MilyaShams/Qwen3-1.7B-SparseGPT_unstruct_0.7_bs128_damp0.1
MilyaShams/Qwen3-1.7B-SparseGPT_unstruct_0.7_bs128_damp0.1 is a 2 billion parameter language model based on the Qwen3-1.7B architecture, compressed using the llmcompressor framework. This model features a 32768 token context length and incorporates SparseGPT unstructured sparsity at a 70% ratio. It is optimized for efficient deployment in scenarios where reduced model size and faster inference are critical.
Loading preview...
Overview
This model, MilyaShams/Qwen3-1.7B-SparseGPT_unstruct_0.7_bs128_damp0.1, is a compressed version of the Qwen/Qwen3-1.7B base model. It has approximately 2 billion parameters and maintains a substantial context length of 32768 tokens. The compression was performed using the llmcompressor framework, specifically employing the SparseGPT method.
Compression Details
- Base Model: Qwen/Qwen3-1.7B
- Compression Method: SparseGPT with unstructured sparsity.

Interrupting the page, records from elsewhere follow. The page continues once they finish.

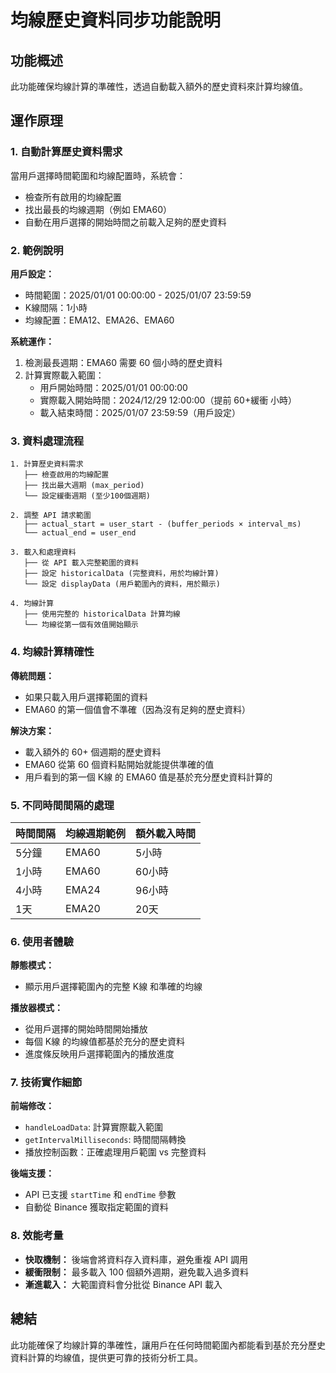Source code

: # 均線歷史資料同步功能說明

## 功能概述

此功能確保均線計算的準確性，透過自動載入額外的歷史資料來計算均線值。

## 運作原理

### 1. 自動計算歷史資料需求

當用戶選擇時間範圍和均線配置時，系統會：

- 檢查所有啟用的均線配置
- 找出最長的均線週期（例如 EMA60）
- 自動在用戶選擇的開始時間之前載入足夠的歷史資料

### 2. 範例說明

**用戶設定：**
- 時間範圍：2025/01/01 00:00:00 - 2025/01/07 23:59:59
- K線間隔：1小時
- 均線配置：EMA12、EMA26、EMA60

**系統運作：**
1. 檢測最長週期：EMA60 需要 60 個小時的歷史資料
2. 計算實際載入範圍：
   - 用戶開始時間：2025/01/01 00:00:00
   - 實際載入開始時間：2024/12/29 12:00:00（提前 60+緩衝 小時）
   - 載入結束時間：2025/01/07 23:59:59（用戶設定）

### 3. 資料處理流程

```
1. 計算歷史資料需求
   ├── 檢查啟用的均線配置
   ├── 找出最大週期 (max_period)
   └── 設定緩衝週期 (至少100個週期)

2. 調整 API 請求範圍
   ├── actual_start = user_start - (buffer_periods × interval_ms)
   └── actual_end = user_end

3. 載入和處理資料
   ├── 從 API 載入完整範圍的資料
   ├── 設定 historicalData (完整資料，用於均線計算)
   └── 設定 displayData (用戶範圍內的資料，用於顯示)

4. 均線計算
   ├── 使用完整的 historicalData 計算均線
   └── 均線從第一個有效值開始顯示
```

### 4. 均線計算精確性

**傳統問題：**
- 如果只載入用戶選擇範圍的資料
- EMA60 的第一個值會不準確（因為沒有足夠的歷史資料）

**解決方案：**
- 載入額外的 60+ 個週期的歷史資料
- EMA60 從第 60 個資料點開始就能提供準確的值
- 用戶看到的第一個 K線 的 EMA60 值是基於充分歷史資料計算的

### 5. 不同時間間隔的處理

| 時間間隔 | 均線週期範例 | 額外載入時間 |
|----------|------------|------------|
| 5分鐘    | EMA60      | 5小時      |
| 1小時    | EMA60      | 60小時     |
| 4小時    | EMA24      | 96小時     |
| 1天      | EMA20      | 20天       |

### 6. 使用者體驗

**靜態模式：**
- 顯示用戶選擇範圍內的完整 K線 和準確的均線

**播放器模式：**
- 從用戶選擇的開始時間開始播放
- 每個 K線 的均線值都基於充分的歷史資料
- 進度條反映用戶選擇範圍內的播放進度

### 7. 技術實作細節

**前端修改：**
- `handleLoadData`: 計算實際載入範圍
- `getIntervalMilliseconds`: 時間間隔轉換
- 播放控制函數：正確處理用戶範圍 vs 完整資料

**後端支援：**
- API 已支援 `startTime` 和 `endTime` 參數
- 自動從 Binance 獲取指定範圍的資料

### 8. 效能考量

- **快取機制：** 後端會將資料存入資料庫，避免重複 API 調用
- **緩衝限制：** 最多載入 100 個額外週期，避免載入過多資料
- **漸進載入：** 大範圍資料會分批從 Binance API 載入

## 總結

此功能確保了均線計算的準確性，讓用戶在任何時間範圍內都能看到基於充分歷史資料計算的均線值，提供更可靠的技術分析工具。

- Sparsity Ratio: 70% (meaning 70% of the model's weights have been pruned).
- Block Size: 128
- Dampening Fraction: 0.1
Key Characteristics
- Reduced Size: Significant reduction in model size due to 70% sparsity, leading to lower memory footprint.
- Efficient Inference: Designed for faster inference speeds compared to its dense counterpart, making it suitable for resource-constrained environments.
- High Context Length: Retains the original 32768 token context window, allowing for processing long inputs.
Potential Use Cases
This model is particularly well-suited for applications requiring:
- Edge device deployment: Where computational resources and memory are limited.
- High-throughput inference: For scenarios demanding quick responses from the model.
- Cost-effective solutions: Reducing operational costs associated with larger, dense models.
It offers a balance between performance and efficiency, making it a strong candidate for various NLP tasks where the full capacity of a dense model might be overkill.